Via GameSetWatch, I read an interesting thread on NeoGAF about Gamespot's Army of Two review. (Is that enough links in one sentence for you?) The complaint is that the reviewer, Joe Dodson, centered his critique on the game's storyline and themes, and therefore failed to do his job. Worse, the original poster seems to feel that such considerations have no place in game reviews. As somebody who tries to base most of his reviews on issues of story and theme, I frankly found this troubling.
So I was heartened to read both the review in question, and many of the dissenting replies in the thread. I have a couple of possibly unfair prejudices in mind about Gamespot and NeoGAF. The former has often seemed dry and snooty to me, and the latter has seemed like the Internet's petri dish. Gamespot's review says, basically, that Army of Two is a fun game with some troubling overtones. (In fact, the bulk of the review deals with gameplay issues, and not the storyline.) I haven't played the game too much yet, but from my experience so far, Gamespot's take seems about right.

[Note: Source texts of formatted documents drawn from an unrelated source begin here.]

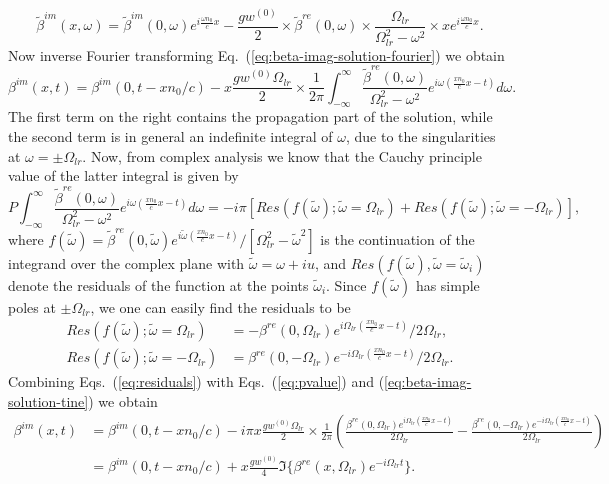 \documentclass[onecolumn,secnumarabic,amssymb, nobibnotes, aip, prd]{revtex4-1}
\def\t{\tilde}
\def\om{\omega}
\begin{document}
\begin{equation}
\label{eq:beta-imag-solution-fourier}
\t\beta^{im}(x,\om) = \t\beta^{im}(0,\om)e^{i\frac{\om n_0}{c}x} -\frac{g w^{(0)} }{2}\times  \t\beta^{re}(0,\om) \times\frac{\Omega_{lr}}{\Omega_{lr}^2-\om^2}\times x e^{i\frac{\om n_0}{c}x}.
\end{equation}
Now inverse Fourier transforming Eq.~(\ref{eq:beta-imag-solution-fourier}) we obtain
\begin{equation}
\label{eq:beta-imag-solution-tine}
\beta^{im}(x,t) = \beta^{im}(0,t-xn_0/c)  -x\frac{g w^{(0)} \Omega_{lr} }{2}\times \frac{1}{2\pi} \int_{-\infty}^{\infty} \frac{\t\beta^{re}(0,\om)}{\Omega_{lr}^2-\om^2} e^{i\om(\frac{x n_0}{c}x-t)}d\omega.
\end{equation}
The first term on the right contains the propagation part of the solution, while the second term is in general an indefinite integral of $\omega$, due to the singularities at $\omega = \pm \Omega_{lr}$. Now, from complex analysis we know that the Cauchy principle value of the latter integral is given by
\begin{equation}
\label{eq:pvalue}
P \int_{-\infty}^{\infty} \frac{\t\beta^{re}(0,\om)}{\Omega_{lr}^2-\om^2} e^{i\om(\frac{x n_0}{c}x-t)}d\omega = -i\pi \left[Res(f(\tilde\omega);\tilde\omega=\Omega_{lr})+Res(f(\tilde\omega);\tilde\omega=-\Omega_{lr})\right],
\end{equation}
where $f(\tilde\omega) = \t\beta^{re}(0,\tilde\omega) e^{i\tilde\omega(\frac{x n_0}{c}x-t)}/[\Omega_{lr}^2-\tilde\omega^2]$ is the continuation of the integrand over the complex plane with $\tilde\omega = \omega + iu$, and $Res(f(\tilde{\omega}),\tilde\omega=\tilde\omega_i)$ denote the residuals of the function at the points $\tilde\omega_i$. Since $f(\tilde\omega)$ has simple poles at $\pm\Omega_{lr}$, we one can easily find the residuals to be 
\begin{subequations}
\label{eq:residuals}
\begin{align}
Res(f(\tilde{\omega});\tilde{\omega}=\Omega_{lr}) &= - \beta^{re}(0,\Omega_{lr})e^{i\Omega_{lr}(\frac{x n_0}{c}x-t)}/2\Omega_{lr}, \\
Res(f(\tilde{\omega});\tilde{\omega}=-\Omega_{lr}) &= \beta^{re}(0,-\Omega_{lr})e^{-i\Omega_{lr}(\frac{x n_0}{c}x-t)}/2\Omega_{lr}.
\end{align}
\end{subequations}
Combining Eqs.~(\ref{eq:residuals}) with Eqs.~(\ref{eq:pvalue}) and (\ref{eq:beta-imag-solution-tine}) we obtain
\begin{subequations}
	\begin{align}
	\beta^{im}(x,t) &= \beta^{im}(0,t-xn_0/c)  -i\pi x\frac{g w^{(0)} \Omega_{lr} }{2}\times  \frac{1}{2\pi} \left( \frac{\beta^{re}(0,\Omega_{lr})e^{i\Omega_{lr}(\frac{x n_0}{c}x-t)}}{2\Omega_{lr}}-\frac{\beta^{re}(0,-\Omega_{lr})e^{-i\Omega_{lr}(\frac{x n_0}{c}x-t)}}{2\Omega_{lr}} \right) \nonumber \\
	&= \beta^{im}(0,t-xn_0/c)+ x\frac{g w^{(0)}}{4}\Im\{ \beta^{re}(x,\Omega_{lr})e^{-i\Omega_{lr}t}\}. 
	\end{align}
\end{subequations}
\end{document}

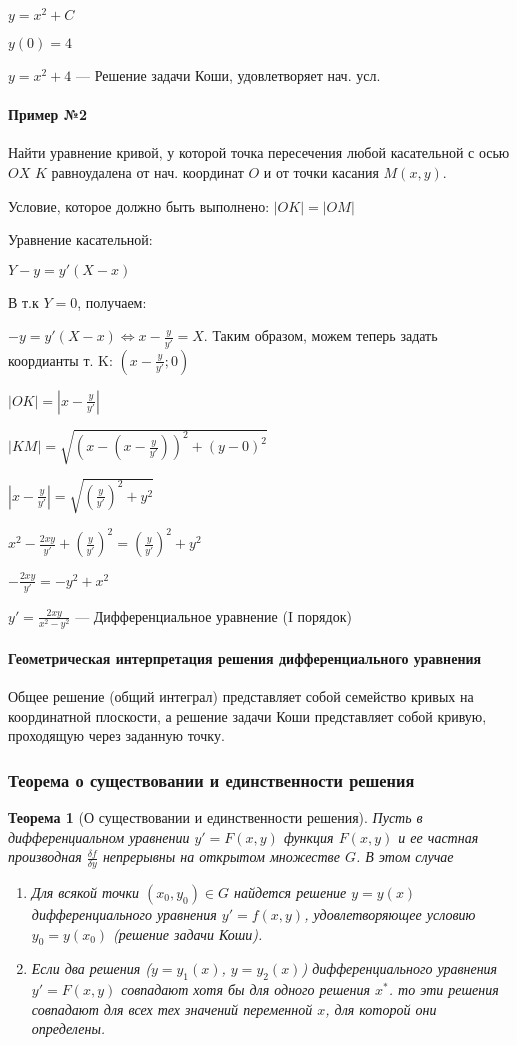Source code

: \documentclass{article}
\newtheorem{theorem}{Теорема}
\begin{document}
$y = x^2 + C$

$y(0) = 4$

$y = x^2 + 4$ — Решение задачи Коши, удовлетворяет нач. усл.

\paragraph{Пример №2}

Найти уравнение кривой, у которой точка пересечения любой касательной с осью $OX$ $K$ равноудалена от нач. координат $O$ и от точки касания $M(x, y)$.

Условие, которое должно быть выполнено: $|OK| = |OM|$

Уравнение касательной:

$Y - y = y' (X - x)$

В т.к $Y = 0$, получаем:

$-y = y'(X - x) \Leftrightarrow x - \frac{y}{y'} = X$. Таким образом, можем теперь задать коордианты т. K: $(x - \frac{y}{y'}; 0)$

$|OK| = |x - \frac{y}{y'}|$

$|KM| = \sqrt{(x - (x - \frac{y}{y'}))^2 + (y - 0)^2}$

$|x - \frac{y}{y'}| = \sqrt{(\frac{y}{y'})^2 + y^2}$

$x^2 - \frac{2xy}{y'} + (\frac{y}{y'})^2 = (\frac{y}{y'})^2 + y^2$

$-\frac{2xy}{y'} = -y^2 + x^2$

$y' = \frac{2xy}{x^2-y^2}$ — Дифференциальное уравнение (I порядок)

\paragraph{Геометрическая интерпретация решения дифференциального уравнения}

Общее решение (общий интеграл) представляет собой семейство кривых на координатной плоскости, а решение задачи Коши представляет собой кривую, проходящую через заданную точку.

\subsubsection{Теорема о существовании и единственности решения}

\begin{theorem}[О существовании и единственности решения]
    Пусть в дифференциальном уравнении $y' = F(x, y)$ функция $F(x, y)$ и ее частная производная $\frac{\delta f}{\delta y}$ непрерывны на открытом множестве $G$. В этом случае
    \begin{enumerate}
        \item Для всякой точки $(x_0, y_0) \in G$ найдется решение $y = y(x)$ дифференциального уравнения $y' = f(x, y)$, удовлетворяющее условию $y_0 = y(x_0)$ (решение задачи Коши).
        \item Если два решения ($y = y_1(x)$, $y = y_2(x)$) дифференциального уравнения $y' = F(x, y)$ совпадают хотя бы для одного решения $x^{*}$. то эти решения совпадают для всех тех значений переменной $x$, для которой они определены.
    \end{enumerate}
\end{theorem}
\end{document}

This is the first game I'm aware of that explicitly name-checks 9/11, to the point where an early cinematic shows a character waking up to see an image of the Twin Towers burning on his television. How do you see that and still say this is just a game? How do you play the rest of the game -- which is about Blackwater-esque mercenaries fighting in such fantastic locales as Afghanistan and Iraq -- without constantly drawing parallels to the real world? I'd suggest that if you can play this game without once considering the issues it raises, maybe you really are desensitized.
To be clear: I'm not saying any of this is out-of-bounds for a game. In fact, I think it took some serious stones for Army of Two's developers to go this route, and for EA to publish it. This is the world we live in, and I'm glad to see a game embrace that. The only problem I'm having so far is that, even in the short time I've played it, the undertones keep shifting under my feet. It seems thematically confused. On one hand, it's goofball satire, with braindead and vaguely homoerotic interplay between the two leads, and hyperbolic portrayals of suicide bombers who run toward you shrieking and waving their hands above their heads. On the other, it trends toward distressing realism when talking about the uneasy balance between the military and unaccountable private contractors. It's possible this all gets tied together in a cohesive way before it's all said and done, so I don't want to go too far with it just yet. I only want to emphasize that the angle Gamespot took in reviewing Army of Two is a legitimate one.

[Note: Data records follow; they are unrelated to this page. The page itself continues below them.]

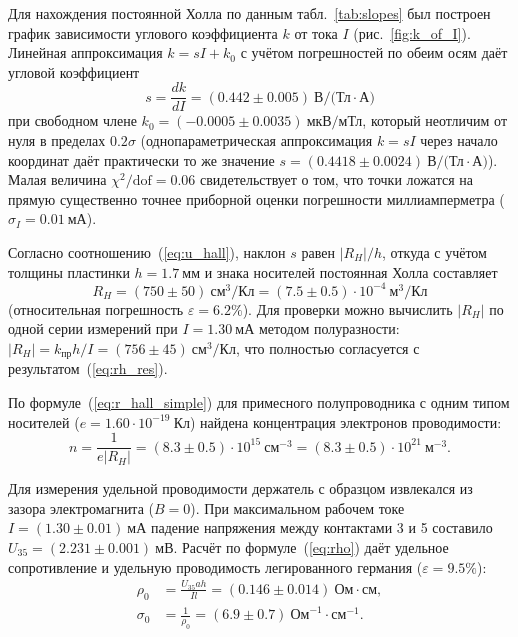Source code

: \documentclass[reprint, amsmath, amssymb, aps, pra, nofootinbib]{revtex4-2}
\begin{document}
Для нахождения постоянной Холла по данным табл.~\ref{tab:slopes} был построен график зависимости углового коэффициента $k$ от тока $I$ (рис.~\ref{fig:k_of_I}).
Линейная аппроксимация $k = s I + k_0$ с учётом погрешностей по обеим осям даёт угловой коэффициент
\begin{equation}
s = \frac{dk}{dI} = (0.442 \pm 0.005)~\text{В/(Тл}\cdot\text{А)}
\label{eq:slope_s}
\end{equation}
при свободном члене $k_0 = (-0.0005 \pm 0.0035)~\text{мкВ/мТл}$, который неотличим от нуля в пределах $0.2\sigma$ (однопараметрическая аппроксимация $k = s I$ через начало координат даёт практически то же значение $s = (0.4418 \pm 0.0024)~\text{В/(Тл}\cdot\text{А)}$).
Малая величина $\chi^2/\text{dof} = 0.06$ свидетельствует о том, что точки ложатся на прямую существенно точнее приборной оценки погрешности миллиамперметра ($\sigma_I = 0.01~\text{мА}$). 

Согласно соотношению~(\ref{eq:u_hall}), наклон $s$ равен $|R_H|/h$, откуда с учётом толщины пластинки $h = 1.7~\text{мм}$ и знака носителей постоянная Холла составляет
\begin{equation}
R_H = (750 \pm 50)~\text{см}^3/\text{Кл} = (7.5 \pm 0.5)\cdot 10^{-4}~\text{м}^3/\text{Кл}
\label{eq:rh_res}
\end{equation}
(относительная погрешность $\varepsilon = 6.2\%$). 
Для проверки можно вычислить $|R_H|$ по одной серии измерений при $I = 1.30~\text{мА}$ методом полуразности: $|R_H| = k_{\text{пр}} h / I = (756 \pm 45)~\text{см}^3/\text{Кл}$, что полностью согласуется с результатом~(\ref{eq:rh_res}). 

По формуле~(\ref{eq:r_hall_simple}) для примесного полупроводника с одним типом носителей ($e = 1.60 \cdot 10^{-19}~\text{Кл}$) найдена концентрация электронов проводимости:
\begin{equation}
n = \frac{1}{e |R_H|} = (8.3 \pm 0.5)\cdot 10^{15}~\text{см}^{-3} = (8.3 \pm 0.5)\cdot 10^{21}~\text{м}^{-3}.
\label{eq:n_res}
\end{equation}

Для измерения удельной проводимости держатель с образцом извлекался из зазора электромагнита ($B = 0$).
При максимальном рабочем токе $I = (1.30 \pm 0.01)~\text{мА}$ падение напряжения между контактами 3 и 5 составило $U_{35} = (2.231 \pm 0.001)~\text{мВ}$.
Расчёт по формуле~(\ref{eq:rho}) даёт удельное сопротивление и удельную проводимость легированного германия ($\varepsilon = 9.5\%$):
\begin{align}
\rho_0 &= \frac{U_{35} a h}{I l} = (0.146 \pm 0.014)~\text{Ом}\cdot\text{см}, \label{eq:rho_res} \\
\sigma_0 &= \frac{1}{\rho_0} = (6.9 \pm 0.7)~\text{Ом}^{-1}\cdot\text{см}^{-1}. \label{eq:sigma_res}
\end{align}
\end{document}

And I'm glad that so many of the commenters on NeoGAF seem to agree. A significant number of them don't, and think that reviews should stick to the basic issues of graphics, play control, and so on. That, too, is defensible. But it's less interesting to me than more critical game reviews, and most people seem to agree that critical game reviews are what we currently lack. This comment summed up the dischord in the thread:
The videogame media are a bunch of parochial idiots for just mechanically praising games on graphics, sound, sex, and violence in reviews, instead of being more mature and evaluating games as an entertainment medium with storytelling, characterization, and a cultural context.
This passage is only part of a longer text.